# Work to complete:
Some entries follow. Reproduce exactly the lines starting at the one with "2. **Email Validation**: Email" and stopping after the one with "- Verify database credentials".

# Stored data:
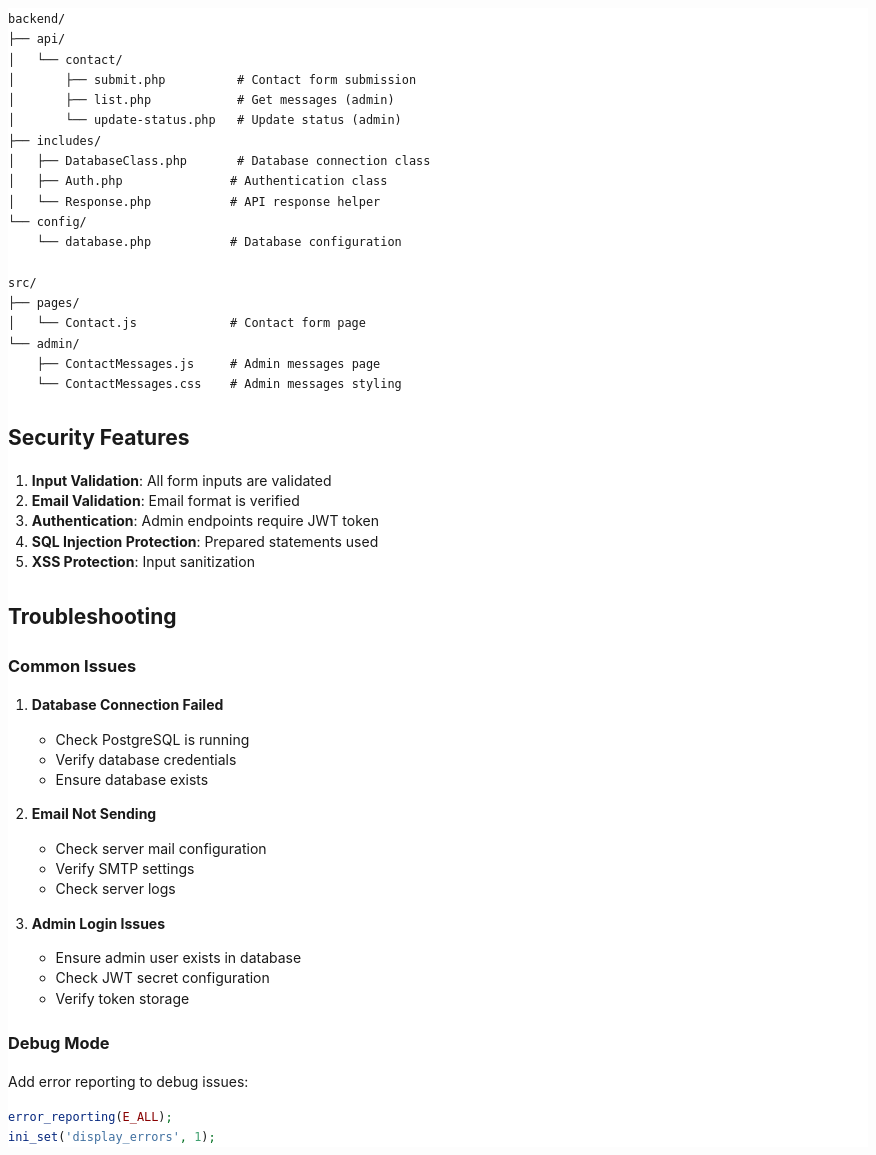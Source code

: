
 ```
backend/
├── api/
│   └── contact/
│       ├── submit.php          # Contact form submission
│       ├── list.php            # Get messages (admin)
│       └── update-status.php   # Update status (admin)
├── includes/
│   ├── DatabaseClass.php       # Database connection class
│   ├── Auth.php               # Authentication class
│   └── Response.php           # API response helper
└── config/
    └── database.php           # Database configuration

src/
├── pages/
│   └── Contact.js             # Contact form page
└── admin/
    ├── ContactMessages.js     # Admin messages page
    └── ContactMessages.css    # Admin messages styling
```

## Security Features

1. **Input Validation**: All form inputs are validated
2. **Email Validation**: Email format is verified
3. **Authentication**: Admin endpoints require JWT token
4. **SQL Injection Protection**: Prepared statements used
5. **XSS Protection**: Input sanitization

## Troubleshooting

### Common Issues

1. **Database Connection Failed**
   - Check PostgreSQL is running
   - Verify database credentials
   - Ensure database exists

2. **Email Not Sending**
   - Check server mail configuration
   - Verify SMTP settings
   - Check server logs

3. **Admin Login Issues**
   - Ensure admin user exists in database
   - Check JWT secret configuration
   - Verify token storage

### Debug Mode
Add error reporting to debug issues:
```php
error_reporting(E_ALL);
ini_set('display_errors', 1);
```
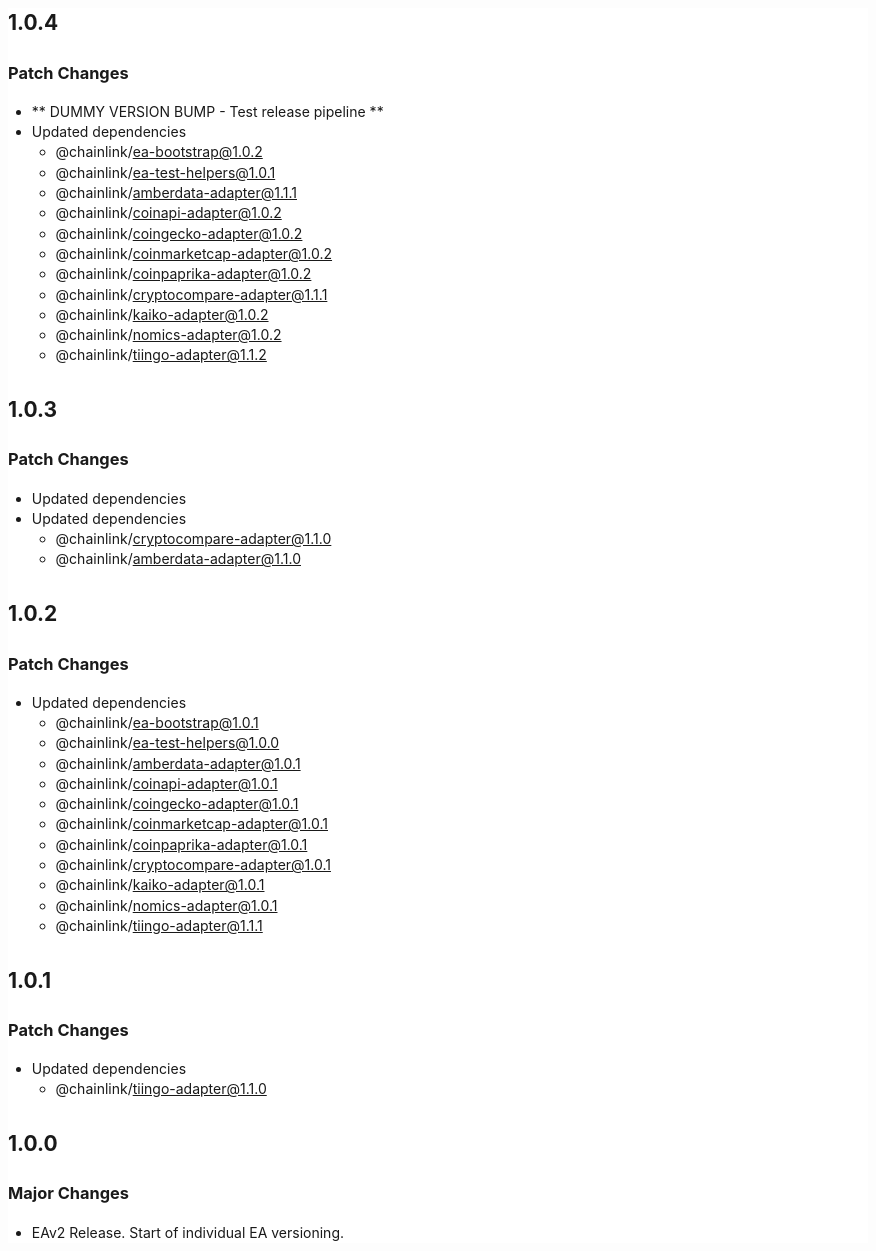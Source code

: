 ## 1.0.4

### Patch Changes

- ** DUMMY VERSION BUMP - Test release pipeline **
- Updated dependencies
  - @chainlink/ea-bootstrap@1.0.2
  - @chainlink/ea-test-helpers@1.0.1
  - @chainlink/amberdata-adapter@1.1.1
  - @chainlink/coinapi-adapter@1.0.2
  - @chainlink/coingecko-adapter@1.0.2
  - @chainlink/coinmarketcap-adapter@1.0.2
  - @chainlink/coinpaprika-adapter@1.0.2
  - @chainlink/cryptocompare-adapter@1.1.1
  - @chainlink/kaiko-adapter@1.0.2
  - @chainlink/nomics-adapter@1.0.2
  - @chainlink/tiingo-adapter@1.1.2

## 1.0.3

### Patch Changes

- Updated dependencies
- Updated dependencies
  - @chainlink/cryptocompare-adapter@1.1.0
  - @chainlink/amberdata-adapter@1.1.0

## 1.0.2

### Patch Changes

- Updated dependencies
  - @chainlink/ea-bootstrap@1.0.1
  - @chainlink/ea-test-helpers@1.0.0
  - @chainlink/amberdata-adapter@1.0.1
  - @chainlink/coinapi-adapter@1.0.1
  - @chainlink/coingecko-adapter@1.0.1
  - @chainlink/coinmarketcap-adapter@1.0.1
  - @chainlink/coinpaprika-adapter@1.0.1
  - @chainlink/cryptocompare-adapter@1.0.1
  - @chainlink/kaiko-adapter@1.0.1
  - @chainlink/nomics-adapter@1.0.1
  - @chainlink/tiingo-adapter@1.1.1

## 1.0.1

### Patch Changes

- Updated dependencies
  - @chainlink/tiingo-adapter@1.1.0

## 1.0.0

### Major Changes

- EAv2 Release. Start of individual EA versioning.
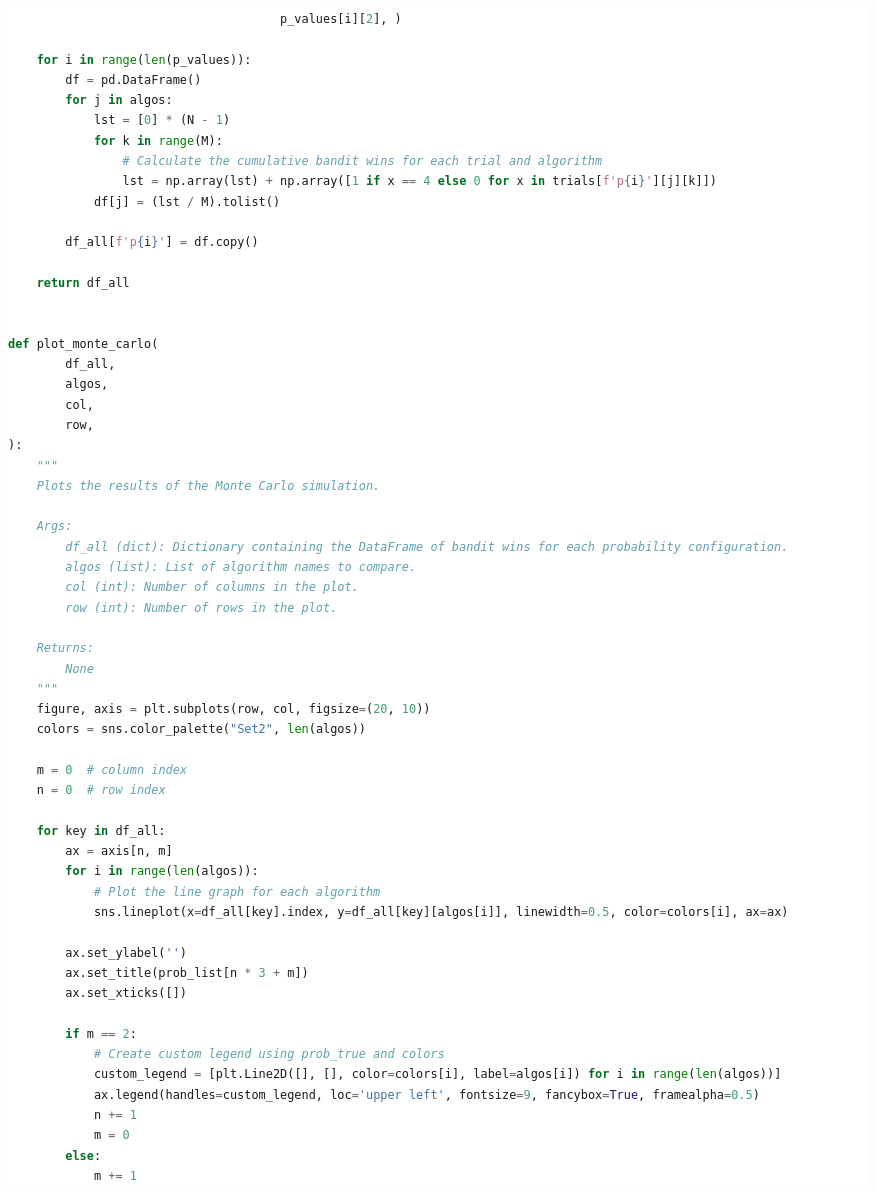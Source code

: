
 ```python
                                      p_values[i][2], )

    for i in range(len(p_values)):
        df = pd.DataFrame()
        for j in algos:
            lst = [0] * (N - 1)
            for k in range(M):
                # Calculate the cumulative bandit wins for each trial and algorithm
                lst = np.array(lst) + np.array([1 if x == 4 else 0 for x in trials[f'p{i}'][j][k]])
            df[j] = (lst / M).tolist()

        df_all[f'p{i}'] = df.copy()

    return df_all


def plot_monte_carlo(
        df_all,
        algos,
        col,
        row,
):
    """
    Plots the results of the Monte Carlo simulation.

    Args:
        df_all (dict): Dictionary containing the DataFrame of bandit wins for each probability configuration.
        algos (list): List of algorithm names to compare.
        col (int): Number of columns in the plot.
        row (int): Number of rows in the plot.

    Returns:
        None
    """
    figure, axis = plt.subplots(row, col, figsize=(20, 10))
    colors = sns.color_palette("Set2", len(algos))

    m = 0  # column index
    n = 0  # row index

    for key in df_all:
        ax = axis[n, m]
        for i in range(len(algos)):
            # Plot the line graph for each algorithm
            sns.lineplot(x=df_all[key].index, y=df_all[key][algos[i]], linewidth=0.5, color=colors[i], ax=ax)

        ax.set_ylabel('')
        ax.set_title(prob_list[n * 3 + m])
        ax.set_xticks([])

        if m == 2:
            # Create custom legend using prob_true and colors
            custom_legend = [plt.Line2D([], [], color=colors[i], label=algos[i]) for i in range(len(algos))]
            ax.legend(handles=custom_legend, loc='upper left', fontsize=9, fancybox=True, framealpha=0.5)
            n += 1
            m = 0
        else:
            m += 1

```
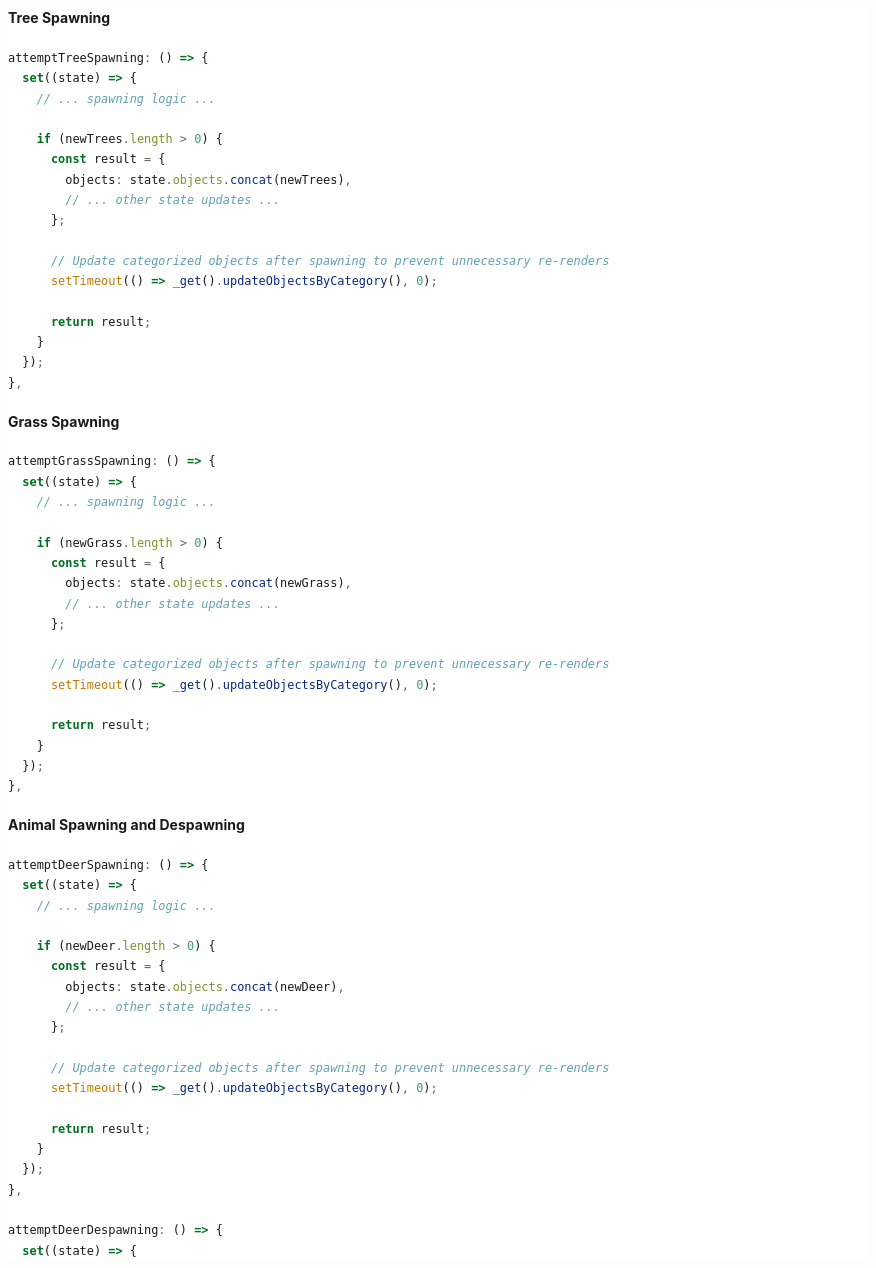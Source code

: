 #### Tree Spawning
```typescript
attemptTreeSpawning: () => {
  set((state) => {
    // ... spawning logic ...
    
    if (newTrees.length > 0) {
      const result = { 
        objects: state.objects.concat(newTrees),
        // ... other state updates ...
      };
      
      // Update categorized objects after spawning to prevent unnecessary re-renders
      setTimeout(() => _get().updateObjectsByCategory(), 0);
      
      return result;
    }
  });
},
```

#### Grass Spawning
```typescript
attemptGrassSpawning: () => {
  set((state) => {
    // ... spawning logic ...
    
    if (newGrass.length > 0) {
      const result = { 
        objects: state.objects.concat(newGrass),
        // ... other state updates ...
      };
      
      // Update categorized objects after spawning to prevent unnecessary re-renders
      setTimeout(() => _get().updateObjectsByCategory(), 0);
      
      return result;
    }
  });
},
```

#### Animal Spawning and Despawning
```typescript
attemptDeerSpawning: () => {
  set((state) => {
    // ... spawning logic ...
    
    if (newDeer.length > 0) {
      const result = { 
        objects: state.objects.concat(newDeer),
        // ... other state updates ...
      };
      
      // Update categorized objects after spawning to prevent unnecessary re-renders
      setTimeout(() => _get().updateObjectsByCategory(), 0);
      
      return result;
    }
  });
},

attemptDeerDespawning: () => {
  set((state) => {
```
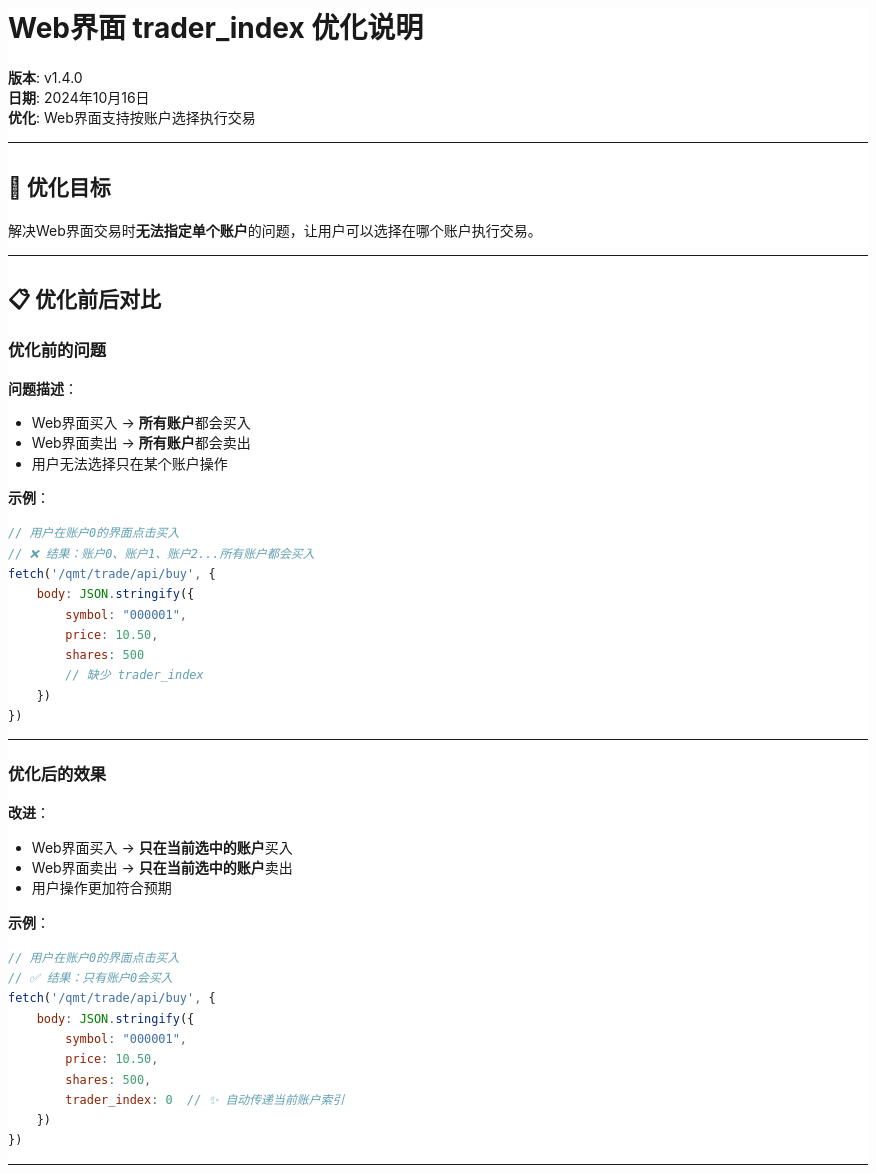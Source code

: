 # Web界面 trader_index 优化说明

**版本**: v1.4.0  
**日期**: 2024年10月16日  
**优化**: Web界面支持按账户选择执行交易

---

## 🎯 优化目标

解决Web界面交易时**无法指定单个账户**的问题，让用户可以选择在哪个账户执行交易。

---

## 📋 优化前后对比

### 优化前的问题

**问题描述**：
- Web界面买入 → **所有账户**都会买入
- Web界面卖出 → **所有账户**都会卖出
- 用户无法选择只在某个账户操作

**示例**：
```javascript
// 用户在账户0的界面点击买入
// ❌ 结果：账户0、账户1、账户2...所有账户都会买入
fetch('/qmt/trade/api/buy', {
    body: JSON.stringify({
        symbol: "000001",
        price: 10.50,
        shares: 500
        // 缺少 trader_index
    })
})
```

---

### 优化后的效果

**改进**：
- Web界面买入 → **只在当前选中的账户**买入
- Web界面卖出 → **只在当前选中的账户**卖出
- 用户操作更加符合预期

**示例**：
```javascript
// 用户在账户0的界面点击买入
// ✅ 结果：只有账户0会买入
fetch('/qmt/trade/api/buy', {
    body: JSON.stringify({
        symbol: "000001",
        price: 10.50,
        shares: 500,
        trader_index: 0  // ✨ 自动传递当前账户索引
    })
})
```

---
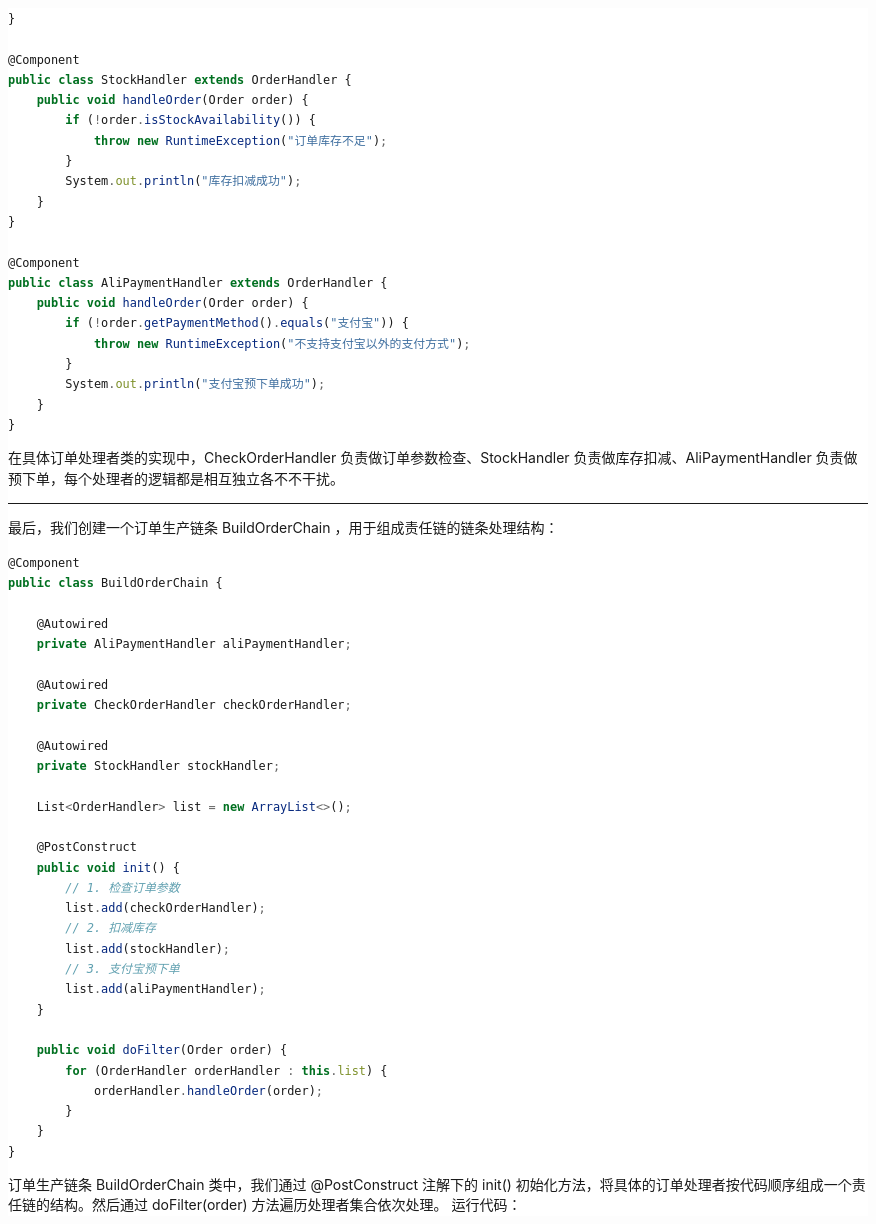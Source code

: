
 ```typescript
}
 
@Component
public class StockHandler extends OrderHandler {
    public void handleOrder(Order order) {
        if (!order.isStockAvailability()) {
            throw new RuntimeException("订单库存不足");
        }
        System.out.println("库存扣减成功");
    }
}
 
@Component
public class AliPaymentHandler extends OrderHandler {
    public void handleOrder(Order order) {
        if (!order.getPaymentMethod().equals("支付宝")) {
            throw new RuntimeException("不支持支付宝以外的支付方式");
        }
        System.out.println("支付宝预下单成功");
    }
}
```
在具体订单处理者类的实现中，CheckOrderHandler 负责做订单参数检查、StockHandler 负责做库存扣减、AliPaymentHandler 负责做预下单，每个处理者的逻辑都是相互独立各不不干扰。

---

最后，我们创建一个订单生产链条 BuildOrderChain ，用于组成责任链的链条处理结构：
```typescript
@Component
public class BuildOrderChain {
 
    @Autowired
    private AliPaymentHandler aliPaymentHandler;
 
    @Autowired
    private CheckOrderHandler checkOrderHandler;
 
    @Autowired
    private StockHandler stockHandler;
 
    List<OrderHandler> list = new ArrayList<>();
 
    @PostConstruct
    public void init() {
        // 1. 检查订单参数
        list.add(checkOrderHandler);
        // 2. 扣减库存
        list.add(stockHandler);
        // 3. 支付宝预下单
        list.add(aliPaymentHandler);
    }
 
    public void doFilter(Order order) {
        for (OrderHandler orderHandler : this.list) {
            orderHandler.handleOrder(order);
        }
    }
}
```
订单生产链条 BuildOrderChain 类中，我们通过 @PostConstruct 注解下的 init() 初始化方法，将具体的订单处理者按代码顺序组成一个责任链的结构。然后通过 doFilter(order) 方法遍历处理者集合依次处理。
运行代码：
```java
```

# Response to this exercise:
2. **Email Validation**: Email format is verified
3. **Authentication**: Admin endpoints require JWT token
4. **SQL Injection Protection**: Prepared statements used
5. **XSS Protection**: Input sanitization

## Troubleshooting

### Common Issues

1. **Database Connection Failed**
   - Check PostgreSQL is running
   - Verify database credentials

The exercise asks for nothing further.